Table 3. The simulation of generalization ability.

Networks	MRMS of WFE (D/r0 = 6)	MRMS of WFE (D/r0 = 10)	MRMS of WFE (D/r0 = 15)	MRMS of WFE (D/r0 = 20)
Input	0.2463λ	0.3780λ	0.5272λ	0.6789λ
Alexnet	0.1145λ	0.1220λ	0.1732λ	0.2183λ
VGG	0.0884λ	0.0981λ	0.1122λ	0.1490λ
Inception V3	0.1360λ	0.0965λ	0.0922λ	0.1187λ
CNN1	0.1286λ	0.1273λ	0.1681λ	0.2371λ
CNN2	0.0754λ	0.0709λ	0.0962λ	0.1344λ
CNN3	0.0705λ	0.0629λ	0.0833λ	0.1263λ

λ = 850 nm.

.

The simulations proved that most networks had good generalization ability. The trained network could measure wavefront aberrations corresponding to different atmospheric coherent lengths. In addition, the MRMS of the wavefront error decreased because the atmospheric turbulence was weaker when D/r0 decreased. This was consistent with our perception. However, Inception V3′s generalization ability seemed to be worse.

The simulations showed that, compared with other networks, CNN3 had good real-time performance, high estimation accuracy and generalization ability.

4. Experiment

The experimental platform is shown in Figure 4. The light source employed was a laser with wavelength 850 nm and an LC-SLM (PLUTO-2-NIR-011, Holoeye, pixel pitch: 8 µm, pixel count: 1920 × 1080) was used as a spatial modulator to simulate atmospheric turbulence. A polarizer was added since the LC-SLM employed acts on P-polarized light. The CCD was placed on a rail in order to access defocused PSFs. The atmospheric turbulence situation was D/r0 = 6.

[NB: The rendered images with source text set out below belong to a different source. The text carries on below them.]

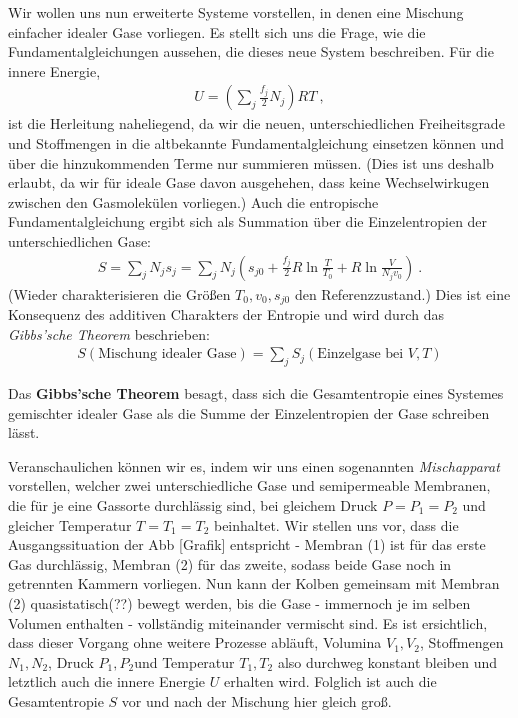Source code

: Wir wollen uns nun erweiterte Systeme vorstellen, in denen eine Mischung einfacher idealer Gase vorliegen. Es stellt sich uns die Frage, wie die Fundamentalgleichungen aussehen, die dieses neue System beschreiben. Für die innere Energie, 
\begin{align*}
    \boxed{U=\left(\sum_j\frac{f_j}{2}N_j\right)RT}\:,
\end{align*}
ist die Herleitung naheliegend, da wir die neuen, unterschiedlichen Freiheitsgrade und Stoffmengen in die altbekannte Fundamentalgleichung einsetzen können und über die hinzukommenden Terme nur summieren müssen. (Dies ist uns deshalb erlaubt, da wir für ideale Gase davon ausgehehen, dass keine Wechselwirkugen zwischen den Gasmolekülen vorliegen.) Auch die entropische Fundamentalgleichung ergibt sich als Summation über die Einzelentropien der unterschiedlichen Gase: 
\begin{align*}
    \boxed{S=\sum_jN_js_j=\sum_jN_j\left(s_{j0}+\frac{f_j}{2}R\ln\frac{T}{T_0}+R\ln\frac{V}{N_jv_0}\right)}\:.
\end{align*}
(Wieder charakterisieren die Größen $T_0,v_0,s_{j0}$ den Referenzzustand.) 
Dies ist eine Konsequenz des additiven Charakters der Entropie und wird durch das \emph{Gibbs’sche Theorem} beschrieben: 
\begin{align*}
    \boxed{S(\text{Mischung idealer Gase})=\sum_jS_j(\text{Einzelgase bei } V,T)}
\end{align*}
\begin{formal}
    Das \textbf{Gibbs'sche Theorem} besagt, dass sich die Gesamtentropie eines Systemes gemischter idealer Gase als die Summe der Einzelentropien der Gase schreiben lässt.
\end{formal}
Veranschaulichen können wir es, indem wir uns einen sogenannten \emph{Mischapparat} vorstellen, welcher zwei unterschiedliche Gase und semipermeable Membranen, die für je eine Gassorte durchlässig sind, bei gleichem Druck $P=P_1=P_2$ und gleicher Temperatur $T=T_1=T_2$ beinhaltet. Wir stellen uns vor, dass die Ausgangssituation der Abb [Grafik] entspricht - Membran (1) ist für das erste Gas durchlässig, Membran (2) für das zweite, sodass beide Gase noch in getrennten Kammern vorliegen. Nun kann der Kolben gemeinsam mit 
Membran (2) quasistatisch(??) bewegt werden, bis die Gase - immernoch je im selben Volumen enthalten - vollständig miteinander vermischt sind. Es ist ersichtlich, dass dieser Vorgang ohne weitere Prozesse abläuft, Volumina $V_1,V_2$, Stoffmengen $N_1,N_2$, Druck $P_1,P_2$und Temperatur $T_1,T_2$ also durchweg konstant bleiben und letztlich auch die innere Energie $U$ erhalten wird. Folglich ist auch die Gesamtentropie $S$ vor und nach der Mischung hier gleich groß.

We collected 22,000 defocused PSFs in the experiment. Of these, 20,000 PSFs formed the training set and the other 2000 PSFs were the testing set. The results of the experiment are shown in

Table 4. The results of the experiment.

No.	Network	MRMS of WFE (Testing Set)	Computation Time
1	Alexnet	0.0625λ	6.5–7.5 ms
2	VGG	0.0578λ	11–12 ms
3	Inception V3	0.0782λ	24–28 ms
4	CNN3	0.0521λ	6–7 ms

λ = 850 nm.

. The MRMS of the input wavefront was 0.2463λ. The distribution of wavefront error is shown in Figure 5.

The results of the experiment show that the networks can use the defocused PSF to calculate the corresponding Zernike coefficients accurately. CNN3 had similar estimation accuracy to other networks. However, CNN3 took less time for computation. We found that the experimental results were better than the simulation results, as the testing set of the experiment was the same situation as the training set. In contrast, the testing set of the simulation (D/r0 = 6) was different to the training set used to train the network (D/r0 = 20).

In summary, CNN3 can used to measured wavefront aberration and perform well in fitting accuracy. Although other networks have similar fitting accuracy, CNN3′s computation time is less. As the correction of wavefront aberration is based on the correlation of each frame image, CNN3 is more suitable for practical applications.

5. Conclusions

In this paper, an improved method of measuring wavefront aberration based on image intensity was described and validated with an experiment. The proposed method had good real-time performance and high estimation accuracy. We demonstrated that the trained network could be used to calculate Zernike coefficients accurately. The root-mean-square wavefront error of CNN3 between reconstruction and input was, on average, within 0.1263 waves when D/r0 = 20 (simulation) and 0.0521 waves when D/r0 = 6 (experiment). After inputting an image, CNN3 only took 6–7 ms to output Zernike coefficients. Thus, the computation time of the network decreased a lot and the network performed well.

Our future work will focus on building a closed-loop real-time system, which can be used in free space optical communication. We will test the performance of such networks with dynamic aberrations.